| What you should do |
Below are records; please write out exactly the lines from the first line through the line containing "mapping to the same set.", with no pictures.

| Records provided |

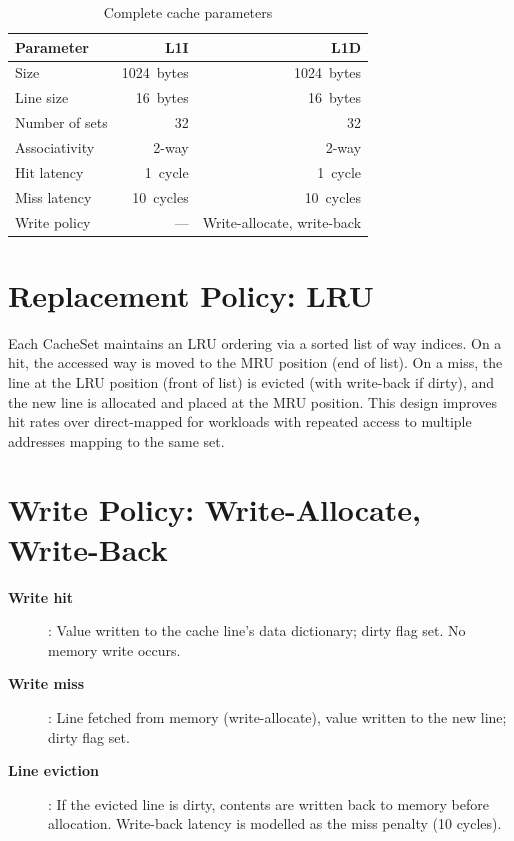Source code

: \documentclass[12pt,a4paper,twoside]{book}
\theoremstyle{trinarytheorem}
\theoremstyle{trinarydefinition}
\newcommand{\code}[1]{\textsf{#1}}
\begin{document}
\begin{table}[H]
\centering
\caption{Complete cache parameters}
\label{tab:cacheparams2}
\begin{tabular}{lrr}
\toprule
Parameter & L1I & L1D \\
\midrule
Size & 1024~bytes & 1024~bytes \\
Line size & 16~bytes & 16~bytes \\
Number of sets & 32 & 32 \\
Associativity & 2-way & 2-way \\
Hit latency & 1~cycle & 1~cycle \\
Miss latency & 10~cycles & 10~cycles \\
Write policy & --- & Write-allocate, write-back \\
\bottomrule
\end{tabular}
\end{table}

\section{Replacement Policy: LRU}

Each \code{CacheSet} maintains an LRU ordering via a sorted list of
way indices. On a hit, the accessed way is moved to the MRU position
(end of list). On a miss, the line at the LRU position (front of list)
is evicted (with write-back if dirty), and the new line is allocated
and placed at the MRU position. This design improves hit rates over
direct-mapped for workloads with repeated access to multiple addresses
mapping to the same set.

\section{Write Policy: Write-Allocate, Write-Back}

\begin{description}
    \item[\textbf{Write hit}]: Value written to the cache line's data
          dictionary; dirty flag set. No memory write occurs.
    \item[\textbf{Write miss}]: Line fetched from memory (write-allocate),
          value written to the new line; dirty flag set.
    \item[\textbf{Line eviction}]: If the evicted line is dirty, contents
          are written back to memory before allocation. Write-back latency
          is modelled as the miss penalty (10 cycles).
\end{description}
\end{document}
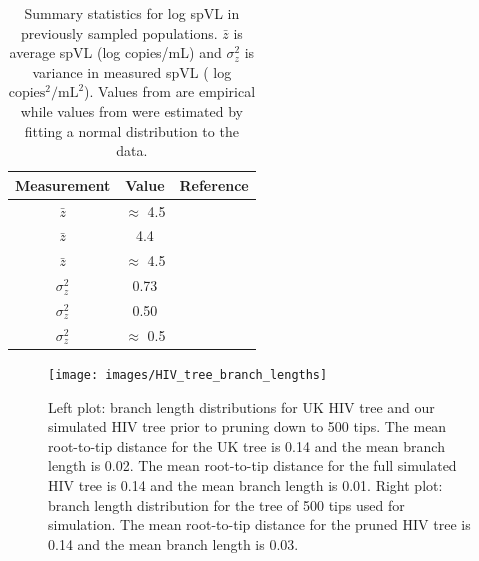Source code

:\documentclass[]{article}
\begin{document}
\begin{doublespace}
\begin{table}[H]
	\begin{center}
			\begin{tabular}{ccl} \toprule 
			Measurement & Value & Reference \\ \midrule 
			$\bar{z}$ & $\approx$ 4.5 & \citealt{Mitov2018} \\
			$\bar{z}$ &  4.4 & \citealt{Blanquart2017} \\
			$\bar{z}$ & $\approx$ 4.5 & \citealt{Bonhoeffer2015} \\
			$\sigma^2_z$ &  0.73 &  \citealt{Mitov2018} \\
			$\sigma^2_z$ &  0.50 & \citealt{Blanquart2017} \\
			$\sigma^2_z$ & $\approx$ 0.5 & \citealt{Bonhoeffer2015} \\ \bottomrule 
		\end{tabular}
		\caption{Summary statistics for log spVL in previously sampled populations. $\bar{z}$ is average spVL (log copies/mL) and $\sigma^2_z$ is variance in measured spVL ( log $\textrm{copies}^2/\textrm{mL}^2$). Values from \protect\citet{Blanquart2017, Mitov2018} are empirical while values from \protect\cite{Bonhoeffer2015} were estimated by fitting a normal distribution to the data.}
		\label{tab:spVLmeasurements}
	\end{center}
\end{table}

\begin{figure}[H]
	\texttt{[image: images/HIV\_tree\_branch\_lengths]}
	\caption{Left plot: branch length distributions for UK HIV tree and our simulated HIV tree prior to pruning down to 500 tips. The mean root-to-tip distance for the UK tree is 0.14 and the mean branch length is 0.02. The mean root-to-tip distance for the full simulated HIV tree is 0.14 and the mean branch length is 0.01. Right plot: branch length distribution for the tree of 500 tips used for simulation. The mean root-to-tip distance for the pruned HIV tree is 0.14 and the mean branch length is 0.03.}
	\label{fig:branchlengths}
\end{figure}

\end{doublespace}

\typeout{}
\printbibliography
\end{document}
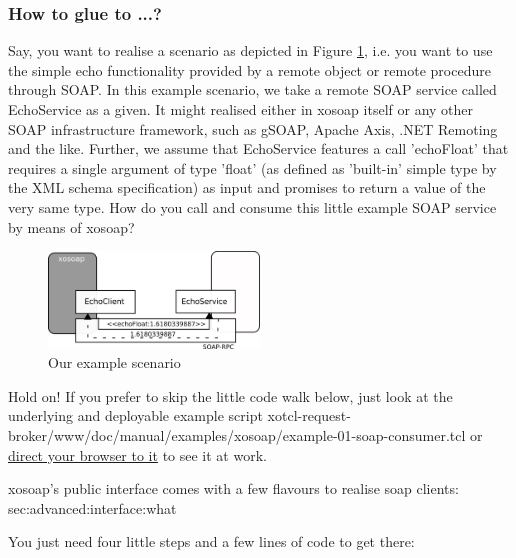   \subsubsection{How to glue to ...?}\label{sec:xosoap:quickstart:glueto}
  Say, you want to realise a scenario as depicted in Figure \ref{fig:quickstart:xosoap:1}, i.e. you want to 
use the simple echo functionality provided by a remote object or remote procedure through SOAP. In this 
example scenario, we take a remote SOAP service called EchoService as a given. It might realised 
either in xosoap itself or any other SOAP infrastructure framework, such as gSOAP, Apache Axis, .NET 
Remoting and the like. Further, we assume that  EchoService features a call 'echoFloat' that requires a 
single argument of type 'float' (as defined as 'built-in' simple type by the XML schema specification) as 
input and promises to return a value of the very same type. How do you call and consume this little 
example SOAP service by means of xosoap?
\begin{figure}[htbp]
\begin{center}
\includegraphics[width=0.5\textwidth]{img/consumer.png}
\caption{Our example scenario}
\label{fig:quickstart:xosoap:1}
\end{center}
\end{figure}
\begin{hints}
\item Hold on! If you prefer to skip the little code walk below, just look at the underlying and deployable 
example script xotcl-request-broker/www/doc/manual/examples/xosoap/example-01-soap-consumer.tcl 
or \href{http://openacs-dotlrn.wu-wien.ac.at/request-broker/doc/manual/examples/xosoap/example-01-
soap-consumer.tcl}{direct your browser to it} to see it at work.
\item xosoap's public interface comes with a few flavours to realise soap clients: \nameref
{sec:advanced:interface:what}
\end{hints}
You just need four little steps and a few lines of code to get there:
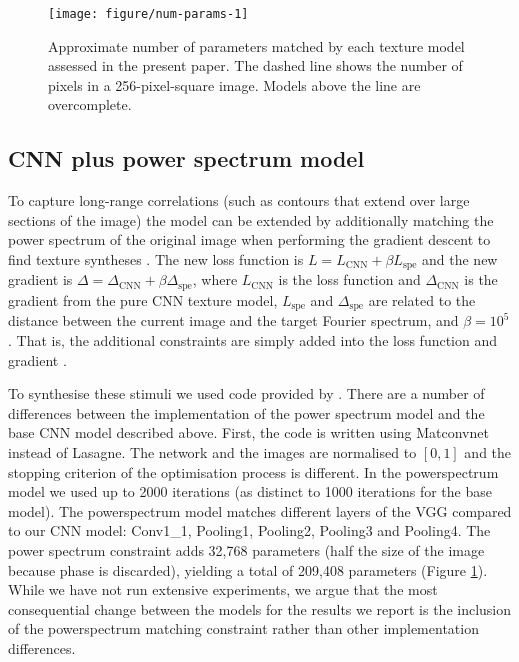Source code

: \documentclass[doc, 11pt,a4paper,natbib]{apa6}\usepackage[]{graphicx}\usepackage[]{color}
\makeatletter
\def\maxwidth{ %
  \ifdim\Gin@nat@width>\linewidth
    \linewidth
  \else
    \Gin@nat@width
  \fi
}
\newenvironment{knitrout}{}{} %
\makeatother
\begin{document}
\begin{knitrout}
\color{fgcolor}\begin{figure}
\texttt{[image: figure/num-params-1]} \caption[Approximate number of parameters matched by each texture model assessed in the present paper]{Approximate number of parameters matched by each texture model assessed in the present paper. The dashed line shows the number of pixels in a 256-pixel-square image. Models above the line are overcomplete.}\label{fig:num-params}
\end{figure}


\end{knitrout}


\subsection{CNN plus power spectrum model}

To capture long-range correlations (such as contours that extend over large sections of the image) the model can be extended by additionally matching the power spectrum of the original image when performing the gradient descent to find texture syntheses \citep{liu_texture_2016}. 
The new loss function is $L = L_{\mathrm{CNN}} + \beta L_{\mathrm{spe}}$ 
and the new gradient is  $\Delta = \Delta_{\mathrm{CNN}} + \beta \Delta_{\mathrm{spe}}$, 
where $L_{\mathrm{CNN}}$ is the loss function and $\Delta_{\mathrm{CNN}}$ is the gradient from the pure CNN texture model, $L_{\mathrm{spe}}$ and $\Delta_{\mathrm{spe}}$ are related to the distance between the current image and the target Fourier spectrum, and $\beta = 10^5$.
That is, the additional constraints are simply added into the loss function and gradient \citep[see][for further details]{liu_texture_2016}.

To synthesise these stimuli we used code provided by \citet{liu_texture_2016}.
There are a number of differences between the implementation of the power spectrum model and the base CNN model described above. 
First, the code is written using Matconvnet instead of Lasagne. 
The network and the images are normalised to $[0,1]$ and the stopping criterion of the optimisation process is different.
In the powerspectrum model we used up to 2000 iterations (as distinct to 1000 iterations for the base model). 
The powerspectrum model matches different layers of the VGG compared to our CNN model: Conv1\_1, Pooling1, Pooling2, Pooling3 and Pooling4.
The power spectrum constraint adds 32,768 parameters (half the size of the image because phase is discarded), yielding a total of 209,408 parameters (Figure \ref{fig:num-params}).
While we have not run extensive experiments, we argue that the most consequential change between the models for the results we report is the inclusion of the powerspectrum matching constraint rather than other implementation differences.
\end{document}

| The answer |
Source code

: \documentclass[12pt,a4paper,twoside]{book}
\theoremstyle{trinarytheorem}
\theoremstyle{trinarydefinition}
\newcommand{\code}[1]{\textsf{#1}}
\begin{document}
\begin{table}[H]
\centering
\caption{Complete cache parameters}
\label{tab:cacheparams2}
\begin{tabular}{lrr}
\toprule
Parameter & L1I & L1D \\
\midrule
Size & 1024~bytes & 1024~bytes \\
Line size & 16~bytes & 16~bytes \\
Number of sets & 32 & 32 \\
Associativity & 2-way & 2-way \\
Hit latency & 1~cycle & 1~cycle \\
Miss latency & 10~cycles & 10~cycles \\
Write policy & --- & Write-allocate, write-back \\
\bottomrule
\end{tabular}
\end{table}

\section{Replacement Policy: LRU}

Each \code{CacheSet} maintains an LRU ordering via a sorted list of
way indices. On a hit, the accessed way is moved to the MRU position
(end of list). On a miss, the line at the LRU position (front of list)
is evicted (with write-back if dirty), and the new line is allocated
and placed at the MRU position. This design improves hit rates over
direct-mapped for workloads with repeated access to multiple addresses
mapping to the same set.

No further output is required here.